M: In one of our [working] sessions [you spoke] about how architecture has to build something that has to work and that choreography is special because it doesn’t have to build a structure that has to hold something up. You said, you can build a room and then build a room with a thing coming off of it [gestures a wild form] and you couldn’t do that in architecture but you can do that in choreography, and aren’t we lucky [for that]!
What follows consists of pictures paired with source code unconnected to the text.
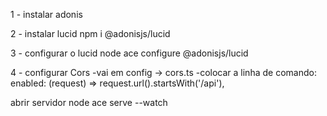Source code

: 1 - instalar adonis

2 - instalar lucid
npm i @adonisjs/lucid

3 - configurar o lucid
node ace configure @adonisjs/lucid

4 - configurar Cors
-vai em config -> cors.ts
-colocar a linha de comando:
enabled: (request) => request.url().startsWith('/api'),


abrir servidor
 node ace serve --watch
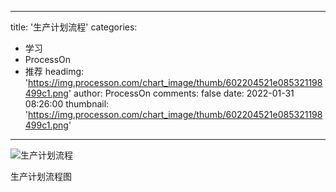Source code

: 
---
title: '生产计划流程'
categories: 
 - 学习
 - ProcessOn
 - 推荐
headimg: 'https://img.processon.com/chart_image/thumb/602204521e085321198499c1.png'
author: ProcessOn
comments: false
date: 2022-01-31 08:26:00
thumbnail: 'https://img.processon.com/chart_image/thumb/602204521e085321198499c1.png'
---

<div>   
<img class="thumb" alt="生产计划流程" src="https://img.processon.com/chart_image/thumb/602204521e085321198499c1.png" referrerpolicy="no-referrer">
<p>生产计划流程图</p>  
</div>
            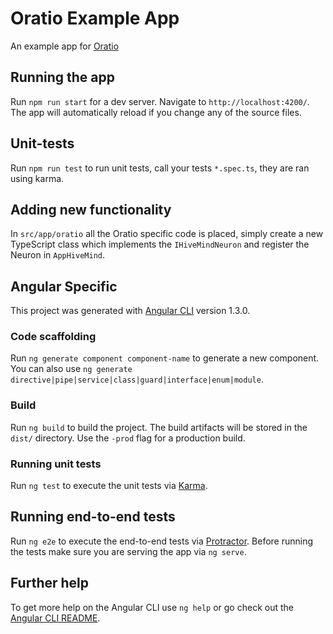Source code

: # Oratio Example App

An example app for [Oratio](https://github.com/OFTechLabs/oratio) 

## Running the app

Run `npm run start` for a dev server. Navigate to `http://localhost:4200/`. The app will automatically reload if you change any of the source files.

## Unit-tests

Run `npm run test` to run unit tests, call your tests `*.spec.ts`, they are ran using karma.

## Adding new functionality

In `src/app/oratio` all the Oratio specific code is placed, simply create a new TypeScript class which implements the `IHiveMindNeuron` and register the Neuron in `AppHiveMind`.

## Angular Specific

This project was generated with [Angular CLI](https://github.com/angular/angular-cli) version 1.3.0.

### Code scaffolding

Run `ng generate component component-name` to generate a new component. You can also use `ng generate directive|pipe|service|class|guard|interface|enum|module`.

### Build

Run `ng build` to build the project. The build artifacts will be stored in the `dist/` directory. Use the `-prod` flag for a production build.

### Running unit tests

Run `ng test` to execute the unit tests via [Karma](https://karma-runner.github.io).

## Running end-to-end tests

Run `ng e2e` to execute the end-to-end tests via [Protractor](http://www.protractortest.org/).
Before running the tests make sure you are serving the app via `ng serve`.

## Further help

To get more help on the Angular CLI use `ng help` or go check out the [Angular CLI README](https://github.com/angular/angular-cli/blob/master/README.md).
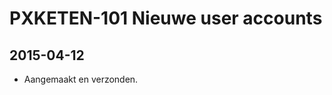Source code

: PXKETEN-101 Nieuwe user accounts
=============================

## 2015-04-12

- Aangemaakt en verzonden.
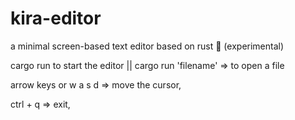 # kira-editor
a minimal screen-based text editor based on rust  🦀 (experimental)

cargo run to start the editor || cargo run 'filename'  => to open a file


arrow keys or w a s d => move the cursor,


ctrl + q => exit,
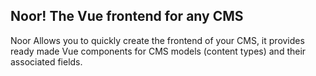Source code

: ## Noor! The Vue frontend for any CMS

Noor Allows you to quickly create the frontend of your CMS, it provides ready
made Vue components for CMS models (content types) and their associated fields.
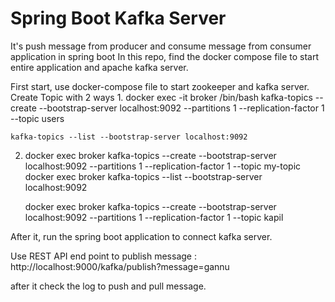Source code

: # Spring Boot Kafka Server 
It's push message from producer and consume message from consumer application in spring boot
In this repo,  find the docker compose file to start entire application and apache kafka server.

First start,
use docker-compose file to start zookeeper and kafka server.
Create Topic with 2 ways
1. 
	docker exec -it broker /bin/bash
	kafka-topics --create --bootstrap-server localhost:9092 --partitions 1 --replication-factor 1 --topic users

	kafka-topics --list --bootstrap-server localhost:9092
2. 
	docker exec broker kafka-topics --create --bootstrap-server localhost:9092 --partitions 1 --replication-factor 1 --topic my-topic
	docker exec broker kafka-topics --list --bootstrap-server localhost:9092
	
	docker exec broker kafka-topics --create --bootstrap-server localhost:9092 --partitions 1 --replication-factor 1 --topic kapil


 After it, run the spring boot application to connect kafka server.
 
Use REST API end point to publish message :
http://localhost:9000/kafka/publish?message=gannu

after it check the log to push and pull message.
T: Yeah, I think that’s one of the root metaphors of the form: it’s the ability to move into non-viable structures; [structures] that don’t necessarily have to function and, [as a product of imagination], there’s a theatrical idealism that is offered to the viewer that says “this is a layer of thinking”, you know, braided with functionality. You can also look at potentiality: structures that have their own movement, not necessarily towards something that’s functional. And the architectural model is one that for me is this idea that I feel like you undo architecture; you undo it’s object-hood by navigating through it. Its purposefulness as an object is really fluid because every person who comes across it is going to navigate it in a completely different way, so it doesn’t really have a oneness to it, and I think that’s something about dance; that if people allow it in, it could be a difficult form for people who are trying to find identification in it, but, if you can allow it in, it creates a  fluidity of information, that can be reapplied to your thinking into other things that are going on, and one of those is architecture. The winner of the Pritzker prize, Toyo Ito [Toyo Ito of Japan is the 2013 Pritzker Architecture Prize Laureate] in architecture, has [designed] amazing, shocking buildings that [seem] just like a brain explosion that becomes a building; like a potentiality that has material sprayed on it, and it becomes this thing. I think that that’s what choreography is also: it’s like the bodies are powder on ideas; they’re just bringing into vision ideas that are unfurling from place to place in a mind, and they become actualized, and [in that] a secondary landscape is created, or ghosts or histories or potential architectures. I think there’s a hallucination of architecture going on in all of dance because the body suggests architecture, so there’s this unraveling of potential architecture from the domestic to the monolithic, and an indoor/outdoor dialectic being suggested all the time; and people are bringing themselves to that and in a really personal way. That’s part of one of [another] element of complication in the form: that you can try to manage it but it’s going to be torn apart by the multitudes; by the 20 people that see your show [audience laughs].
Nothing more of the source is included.